Metadata-Version: 2.1
Name: GraDiAn
Version: 0.0.0.1
Summary: A grammatical distribution analyser for NLP datasets.
Home-page: https://github.com/adamjhawley/GraDiAn
Author: Adam Hawley
Author-email: ajh651@york.ac.uk
License: UNKNOWN
Platform: UNKNOWN
Classifier: Programming Language :: Python :: 3
Classifier: Operating System :: OS Independent
Classifier: Development Status :: 1 - Planning
Classifier: License :: OSI Approved :: GNU General Public License v3 (GPLv3)
Classifier: Natural Language :: English
Classifier: Topic :: Scientific/Engineering
Requires-Python: >=3.6
Description-Content-Type: text/markdown

# GraDiAn
The Grammatical Distribution Analyser (GraDiAn) is used for analysing grammatical distributions; particularly the distributions of popular NLP datasets.

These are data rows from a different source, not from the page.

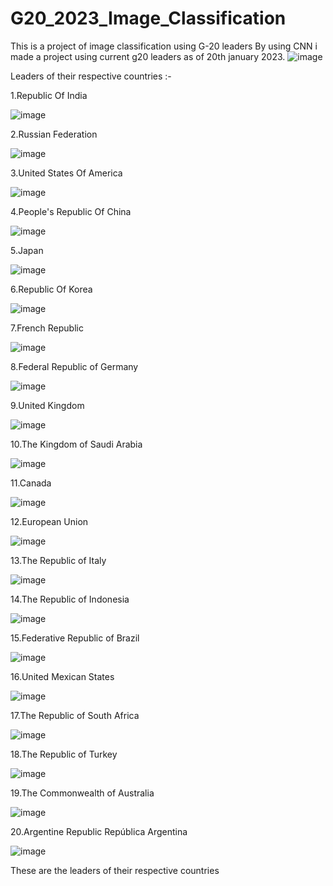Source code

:# G20_2023_Image_Classification
This is a project of image classification using G-20 leaders 
By using CNN i made a project using current g20 leaders as of 20th january 2023.
![image](https://user-images.githubusercontent.com/110095400/211980132-9fcb1857-2c1d-4ebc-b207-017539b4c387.png)

Leaders of their respective countries :-

1.Republic Of India 

![image](https://user-images.githubusercontent.com/110095400/211980617-0cc8c046-d131-472f-8010-638322f2e2db.png)

2.Russian Federation

![image](https://user-images.githubusercontent.com/110095400/211981231-61738903-8fa0-4904-980b-60b71f0eb495.png)

3.United States Of America

![image](https://user-images.githubusercontent.com/110095400/211981356-ed48f173-1233-4f3a-885d-8996f4f4e8ee.png)

4.People's Republic Of China

![image](https://user-images.githubusercontent.com/110095400/211981463-ef54bce8-d17f-45cf-b901-4127db83acb5.png)

5.Japan

![image](https://user-images.githubusercontent.com/110095400/211981605-6669951c-3f2a-4ee9-a764-9bed8562acdf.png)

6.Republic Of Korea

![image](https://user-images.githubusercontent.com/110095400/211981708-e5f9de36-0611-45f2-b373-9b51a2077e54.png)

7.French Republic

![image](https://user-images.githubusercontent.com/110095400/211981799-a09ca10e-9a16-419e-987f-be4fc9dd0f2c.png)

8.Federal Republic of Germany

![image](https://user-images.githubusercontent.com/110095400/211981899-13cd9090-08d1-4cf4-9adb-8402c16f9ad6.png)

9.United Kingdom

![image](https://user-images.githubusercontent.com/110095400/211982012-ce5901ac-1fb0-4a93-a6cb-0a37bd5ef0f6.png)

10.The Kingdom of Saudi Arabia

![image](https://user-images.githubusercontent.com/110095400/211982262-67b408e4-35cb-4356-8ea0-27fefd41fc9c.png)

11.Canada

![image](https://user-images.githubusercontent.com/110095400/211982384-96e10f2c-6a16-454f-b61c-8b8d5ddbcaa6.png)

12.European Union

![image](https://user-images.githubusercontent.com/110095400/211982490-f5e6f5b9-9905-4c31-b0da-1cf4efa24873.png)

13.The Republic of Italy

![image](https://user-images.githubusercontent.com/110095400/211982619-93b9a4ee-8440-4526-9830-808ed3122131.png)

14.The Republic of Indonesia

![image](https://user-images.githubusercontent.com/110095400/211982746-fcff442a-13b2-46b4-98a9-62532233c114.png)

15.Federative Republic of Brazil

![image](https://user-images.githubusercontent.com/110095400/211982895-7369ca40-714c-45f7-b70d-d8ee1b63ed94.png)

16.United Mexican States

![image](https://user-images.githubusercontent.com/110095400/211983040-ea979e23-9aa3-40f1-96e7-1ba66480350a.png)

17.The Republic of South Africa

![image](https://user-images.githubusercontent.com/110095400/211983153-81af1d01-7a43-4185-86bc-1fe2ea613471.png)

18.The Republic of Turkey

![image](https://user-images.githubusercontent.com/110095400/211983300-909e40c7-af01-4208-9d90-f16fe77c95be.png)

19.The Commonwealth of Australia

![image](https://user-images.githubusercontent.com/110095400/211983471-db9b3fe6-c06b-442f-aa63-3a1dad40dfcf.png)

20.Argentine Republic República Argentina

![image](https://user-images.githubusercontent.com/110095400/211983567-24d2648f-032a-4e11-a505-a7feea579c12.png)

These are the leaders of their respective countries
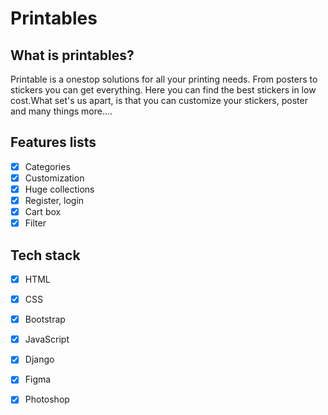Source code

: # Printables
## What is printables?
Printable is a onestop solutions for all your printing needs. From posters to stickers you can get everything. Here you can find the best stickers in low cost.What set's us apart, is that you can customize your stickers, poster and many things more....
## Features lists
 - [x] Categories
 - [x] Customization
 - [x] Huge collections
 - [x] Register, login
 - [x] Cart box
 - [x] Filter
 ## Tech stack
 - [x] HTML
 - [x] CSS
 - [x] Bootstrap
 - [x] JavaScript
 - [x] Django
 - [x] Figma
 - [x] Photoshop  

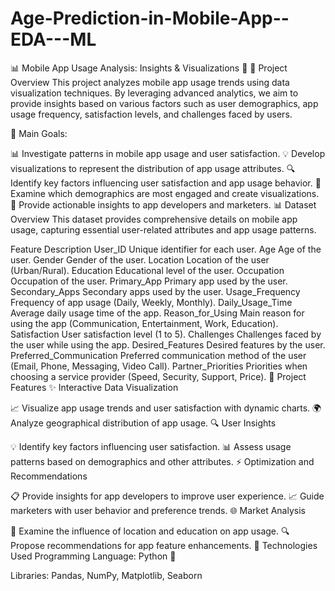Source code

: # Age-Prediction-in-Mobile-App--EDA---ML
📊 Mobile App Usage Analysis: Insights & Visualizations 📱
🏢 Project Overview
This project analyzes mobile app usage trends using data visualization techniques. By leveraging advanced analytics, we aim to provide insights based on various factors such as user demographics, app usage frequency, satisfaction levels, and challenges faced by users.

🎯 Main Goals:

📊 Investigate patterns in mobile app usage and user satisfaction.
💡 Develop visualizations to represent the distribution of app usage attributes.
🔍 Identify key factors influencing user satisfaction and app usage behavior.
👥 Examine which demographics are most engaged and create visualizations.
📅 Provide actionable insights to app developers and marketers.
📊 Dataset Overview
This dataset provides comprehensive details on mobile app usage, capturing essential user-related attributes and app usage patterns.

Feature	Description
User_ID	Unique identifier for each user.
Age	Age of the user.
Gender	Gender of the user.
Location	Location of the user (Urban/Rural).
Education	Educational level of the user.
Occupation	Occupation of the user.
Primary_App	Primary app used by the user.
Secondary_Apps	Secondary apps used by the user.
Usage_Frequency	Frequency of app usage (Daily, Weekly, Monthly).
Daily_Usage_Time	Average daily usage time of the app.
Reason_for_Using	Main reason for using the app (Communication, Entertainment, Work, Education).
Satisfaction	User satisfaction level (1 to 5).
Challenges	Challenges faced by the user while using the app.
Desired_Features	Desired features by the user.
Preferred_Communication	Preferred communication method of the user (Email, Phone, Messaging, Video Call).
Partner_Priorities	Priorities when choosing a service provider (Speed, Security, Support, Price).
🎨 Project Features
✨ Interactive Data Visualization

📈 Visualize app usage trends and user satisfaction with dynamic charts.
🌍 Analyze geographical distribution of app usage.
🔍 User Insights

💡 Identify key factors influencing user satisfaction.
📊 Assess usage patterns based on demographics and other attributes.
⚡ Optimization and Recommendations

📋 Provide insights for app developers to improve user experience.
📈 Guide marketers with user behavior and preference trends.
🌐 Market Analysis

🧐 Examine the influence of location and education on app usage.
🔍 Propose recommendations for app feature enhancements.
🔧 Technologies Used
Programming Language: Python 🐍

Libraries: Pandas, NumPy, Matplotlib, Seaborn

At the moment, GraDiAn does this by providing two abstract data types: the Syntactic Dependency Counter and the SentTree.

## SentTree
`SentTree` represents a given sentence in a tree structure.
Importantly, the `SentTree` can be used to analyse the parse-tree with regards to different properties of the text including part-of-speech tags, syntactic dependencies and (with the help of [spaCyTextBlob](https://spacy.io/universe/project/spacy-textblob)) sentiment.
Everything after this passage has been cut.